Keywords

1 Introduction

In recent years, deep learning technology has made breakthroughs in many fields [7, 19]. Here we mainly focus on deep neural networks in deep learning. The complex connection between neurons and hidden layers enables the related model to extract multi-levels of feature information from the original data. Based on the extracted feature information, the model can construct the relationship between the feature description of training samples and their labels for predicting the labels of new samples. Traditional neural networks generally use the iterative training mechanism. Specifically, they first calculate the prediction error of the model based on the initialization parameters and training samples and then use the error back-propagation method to iteratively fine-tune all the weights in the neural network to make the prediction error of the model reach an acceptable threshold. This process is time-consuming, and the demand for hardware computing resources is huge. For example, GPU is often necessary for deep model training. This makes it difficult to train and deploy related models on-site in many scenarios with limited computing power.
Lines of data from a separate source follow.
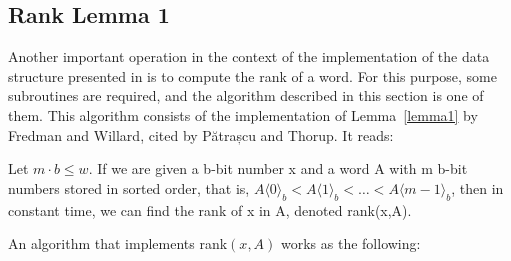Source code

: \subsection{Rank Lemma 1} \label{sec:rankLemma1}

Another important operation in the context of the implementation of the data structure presented in \cite{patrascu2014dynamic} is to compute the rank of a word. For this purpose, some subroutines are required, and the algorithm described in this section is one of them. This algorithm consists of the implementation of Lemma~\ref{lemma1} by Fredman and Willard, cited by Pătrașcu and Thorup. It reads:
\begin{lemma} \label{lemma1}
Let $m \cdot b \leq w$. If we are given a b-bit number x and a word A with m b-bit numbers stored in sorted order, that is, $A\langle 0 \rangle_b < A\langle 1 \rangle_b < \dots < A\langle m - 1 \rangle_b$, then in constant time, we can find the rank of x in A, denoted rank(x,A).
\end{lemma}
An algorithm that implements rank$(x,A)$ works as the following:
To alleviate the defects of traditional neural networks, neural networks using non-iterative training mechanisms have attracted more and more attention in recent years [2, 17]. This kind of neural network has one thing in common, that is, some parameters in the neural network remain unchanged in the subsequent model training process after initialization, and the parameters to be calculated only need to be solved at one time. Compared with traditional neural networks, this training method undoubtedly greatly improves the learning efficiency of the model. Relevant representative algorithms include Random Vector Functional Link network (RVFL) [16], Pseudo-Inverse Learning (PIL) [8], Extreme Learning Machine (ELM) [9], Stochastic Configuration Network (SCN) [14], and Broad Learning System (BLS) [3]. This study mainly focuses on BLS.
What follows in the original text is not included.